The very existence of Clifton’s, its anonymity among Angelenos, and its ambivalent normality to its customers expresses the uniqueness of the social context it thrives in. You see, in Los Angeles there is a culture of enforced positivity. You’re only allowed to be openly negative when someone isn’t being positive. This is why Hollywood is often called the only town where you “can die of encouragement.” But the quote – often attributed to famed New Yorker critic Pauline Kael (but I’m not so sure…) – only expresses one side of positivity. Because no one will say no to you, when you say – “I have an idea, let’s decorate our restaurant with woodland creatures!” So, far from dying of encouragement – you live off encouragement. Clifton’s has been standing for nearly a century. Nobody said, “no, you cannot do that, that’s ridiculous,” so they built it. And it’s still here because of that.
This rule of Los Angles (one of my many), stems from two social peculiarities. The first is physical – Los Angeles truly has no center (a debate for another day) – so there is no “in” crowd dictating what’s hot and what’s not. Simply because there’s no concentrated downtown for such a crowd to form. The sprawling nature of LA means that you can always find a space for your peculiarity to flourish. One of my favorites, the Safari Room – imagine an American diner in Rhodesia – exists in the far reaches of the Valley in Mission Hills. It isn’t ironic: they believe this is the classiest joint in South California (and I agree with them). It’s just that nobody said, “no, you can’t do that, you can’t put hunting rifles on canvass walls along with tribal African spears next to portraits of tigers.” So they did it. And it’s found a market – the locals who love the steak, and me.
The second feature comes from a prevailing “industry” (read: Hollywood) that dictates so much of the culture in LA County. Many work in the machine, even more want to, and those who don’t know people who do. And because stardom is so stochastic (to use the statistical term for random) nobody knows who will strike it big next. No one wants to burn bridges with anyone. For all you know, they could be your next boss. This is why as a writer or actor or director you’re always “wonderful” and a “genius” even though nobody will give you a job. It’s why as an agent or an executive other suits will return your phone calls (or go through elaborate means to pretend they did – but that’s another story). Everyone wants to appear as if they’re everyone elses good side. Even if they’re not.
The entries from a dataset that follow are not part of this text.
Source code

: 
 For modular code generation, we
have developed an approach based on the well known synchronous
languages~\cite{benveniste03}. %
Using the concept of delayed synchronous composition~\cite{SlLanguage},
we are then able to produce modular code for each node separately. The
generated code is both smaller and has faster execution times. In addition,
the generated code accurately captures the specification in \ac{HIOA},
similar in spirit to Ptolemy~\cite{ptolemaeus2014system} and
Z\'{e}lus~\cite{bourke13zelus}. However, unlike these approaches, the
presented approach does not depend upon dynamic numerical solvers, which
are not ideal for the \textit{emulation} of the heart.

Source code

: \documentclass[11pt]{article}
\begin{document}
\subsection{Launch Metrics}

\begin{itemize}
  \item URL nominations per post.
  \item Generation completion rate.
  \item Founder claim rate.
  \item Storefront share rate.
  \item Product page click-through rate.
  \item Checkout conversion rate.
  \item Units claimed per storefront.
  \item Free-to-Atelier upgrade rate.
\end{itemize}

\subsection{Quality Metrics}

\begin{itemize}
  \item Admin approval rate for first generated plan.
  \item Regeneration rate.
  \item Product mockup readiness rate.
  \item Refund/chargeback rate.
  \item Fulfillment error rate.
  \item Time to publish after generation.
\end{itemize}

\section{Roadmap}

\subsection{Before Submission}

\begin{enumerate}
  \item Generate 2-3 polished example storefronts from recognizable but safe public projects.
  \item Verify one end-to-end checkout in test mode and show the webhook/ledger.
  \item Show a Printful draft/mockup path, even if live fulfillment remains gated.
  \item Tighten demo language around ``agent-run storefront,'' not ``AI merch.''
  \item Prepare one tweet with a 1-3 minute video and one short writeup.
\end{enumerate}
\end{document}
Superficiality, therefore, has its benefits. Sometimes bad ideas need to be encouraged. Sometimes a bad writer, with a lot of support, can become a great one. Countless blockbuster movies – from Indiana Jones to Pulp Fiction – were rejected by studios. In 1982, when prankster Church Ross sent out the screenplay to Casablanca to every agency in town – with only the title changed – only three agencies out of the 217 he had sent it to had any interest in submitting it to studios (and one of the three thought it might make a good TV movie). Because in a marketplace where consumer tastes are varied, continuously change, and are a function largely of what their friends like, you really can never know who or what’s going to succeed.
That’s why the rule of “no is never an answer” isn’t just an idiosyncrasy of Los Angeles: it’s a general law of cultural innovation. Or at least, it should be.